> Problem to work on
Repeat each entry exactly; omit all pictures.

> Source texts of formatted documents
####################
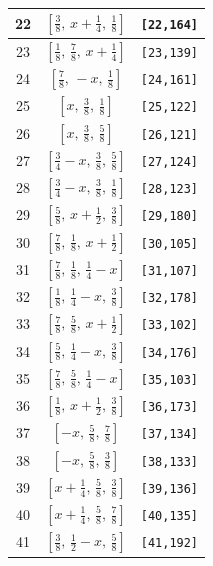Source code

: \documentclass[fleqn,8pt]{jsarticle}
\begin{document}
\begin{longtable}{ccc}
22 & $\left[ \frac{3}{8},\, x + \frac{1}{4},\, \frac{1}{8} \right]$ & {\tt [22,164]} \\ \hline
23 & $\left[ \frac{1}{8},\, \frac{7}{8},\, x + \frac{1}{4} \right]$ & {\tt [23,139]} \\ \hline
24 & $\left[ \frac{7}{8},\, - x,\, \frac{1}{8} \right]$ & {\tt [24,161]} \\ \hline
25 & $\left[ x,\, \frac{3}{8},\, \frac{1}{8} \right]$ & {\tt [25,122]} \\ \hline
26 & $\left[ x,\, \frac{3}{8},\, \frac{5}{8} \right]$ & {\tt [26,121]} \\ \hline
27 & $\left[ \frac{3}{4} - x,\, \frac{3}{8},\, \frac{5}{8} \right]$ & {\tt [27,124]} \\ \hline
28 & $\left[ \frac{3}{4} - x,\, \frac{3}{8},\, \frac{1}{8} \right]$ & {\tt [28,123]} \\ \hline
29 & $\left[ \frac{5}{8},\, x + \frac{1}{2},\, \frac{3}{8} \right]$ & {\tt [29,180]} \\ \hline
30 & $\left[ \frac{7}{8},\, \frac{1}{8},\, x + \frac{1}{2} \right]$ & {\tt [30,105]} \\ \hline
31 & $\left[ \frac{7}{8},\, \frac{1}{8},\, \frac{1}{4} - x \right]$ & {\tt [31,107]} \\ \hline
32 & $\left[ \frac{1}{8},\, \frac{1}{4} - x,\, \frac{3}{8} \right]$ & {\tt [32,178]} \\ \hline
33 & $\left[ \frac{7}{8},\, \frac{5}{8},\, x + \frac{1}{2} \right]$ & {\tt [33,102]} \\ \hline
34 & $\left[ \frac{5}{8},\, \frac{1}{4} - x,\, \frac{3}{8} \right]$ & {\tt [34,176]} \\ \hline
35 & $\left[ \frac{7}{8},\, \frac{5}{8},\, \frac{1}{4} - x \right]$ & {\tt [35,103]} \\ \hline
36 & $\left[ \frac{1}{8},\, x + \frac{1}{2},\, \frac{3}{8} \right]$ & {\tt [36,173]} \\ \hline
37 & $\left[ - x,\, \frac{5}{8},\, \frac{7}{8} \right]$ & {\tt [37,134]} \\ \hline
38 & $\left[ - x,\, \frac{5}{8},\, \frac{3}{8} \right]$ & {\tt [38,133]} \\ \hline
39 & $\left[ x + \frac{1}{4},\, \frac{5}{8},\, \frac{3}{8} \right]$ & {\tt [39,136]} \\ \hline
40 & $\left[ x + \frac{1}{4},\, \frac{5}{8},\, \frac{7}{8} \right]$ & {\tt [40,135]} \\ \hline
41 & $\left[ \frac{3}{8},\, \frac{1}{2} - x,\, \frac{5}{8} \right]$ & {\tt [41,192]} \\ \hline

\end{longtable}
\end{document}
####################
> Task result
Source code

: \documentclass[fleqn,8pt]{jsarticle}
\begin{document}
\begin{longtable}{ccc}
22 & $\left[ \frac{3}{8},\, x + \frac{1}{4},\, \frac{1}{8} \right]$ & {\tt [22,164]} \\ \hline
23 & $\left[ \frac{1}{8},\, \frac{7}{8},\, x + \frac{1}{4} \right]$ & {\tt [23,139]} \\ \hline
24 & $\left[ \frac{7}{8},\, - x,\, \frac{1}{8} \right]$ & {\tt [24,161]} \\ \hline
25 & $\left[ x,\, \frac{3}{8},\, \frac{1}{8} \right]$ & {\tt [25,122]} \\ \hline
26 & $\left[ x,\, \frac{3}{8},\, \frac{5}{8} \right]$ & {\tt [26,121]} \\ \hline
27 & $\left[ \frac{3}{4} - x,\, \frac{3}{8},\, \frac{5}{8} \right]$ & {\tt [27,124]} \\ \hline
28 & $\left[ \frac{3}{4} - x,\, \frac{3}{8},\, \frac{1}{8} \right]$ & {\tt [28,123]} \\ \hline
29 & $\left[ \frac{5}{8},\, x + \frac{1}{2},\, \frac{3}{8} \right]$ & {\tt [29,180]} \\ \hline
30 & $\left[ \frac{7}{8},\, \frac{1}{8},\, x + \frac{1}{2} \right]$ & {\tt [30,105]} \\ \hline
31 & $\left[ \frac{7}{8},\, \frac{1}{8},\, \frac{1}{4} - x \right]$ & {\tt [31,107]} \\ \hline
32 & $\left[ \frac{1}{8},\, \frac{1}{4} - x,\, \frac{3}{8} \right]$ & {\tt [32,178]} \\ \hline
33 & $\left[ \frac{7}{8},\, \frac{5}{8},\, x + \frac{1}{2} \right]$ & {\tt [33,102]} \\ \hline
34 & $\left[ \frac{5}{8},\, \frac{1}{4} - x,\, \frac{3}{8} \right]$ & {\tt [34,176]} \\ \hline
35 & $\left[ \frac{7}{8},\, \frac{5}{8},\, \frac{1}{4} - x \right]$ & {\tt [35,103]} \\ \hline
36 & $\left[ \frac{1}{8},\, x + \frac{1}{2},\, \frac{3}{8} \right]$ & {\tt [36,173]} \\ \hline
37 & $\left[ - x,\, \frac{5}{8},\, \frac{7}{8} \right]$ & {\tt [37,134]} \\ \hline
38 & $\left[ - x,\, \frac{5}{8},\, \frac{3}{8} \right]$ & {\tt [38,133]} \\ \hline
39 & $\left[ x + \frac{1}{4},\, \frac{5}{8},\, \frac{3}{8} \right]$ & {\tt [39,136]} \\ \hline
40 & $\left[ x + \frac{1}{4},\, \frac{5}{8},\, \frac{7}{8} \right]$ & {\tt [40,135]} \\ \hline
41 & $\left[ \frac{3}{8},\, \frac{1}{2} - x,\, \frac{5}{8} \right]$ & {\tt [41,192]} \\ \hline

\end{longtable}
\end{document}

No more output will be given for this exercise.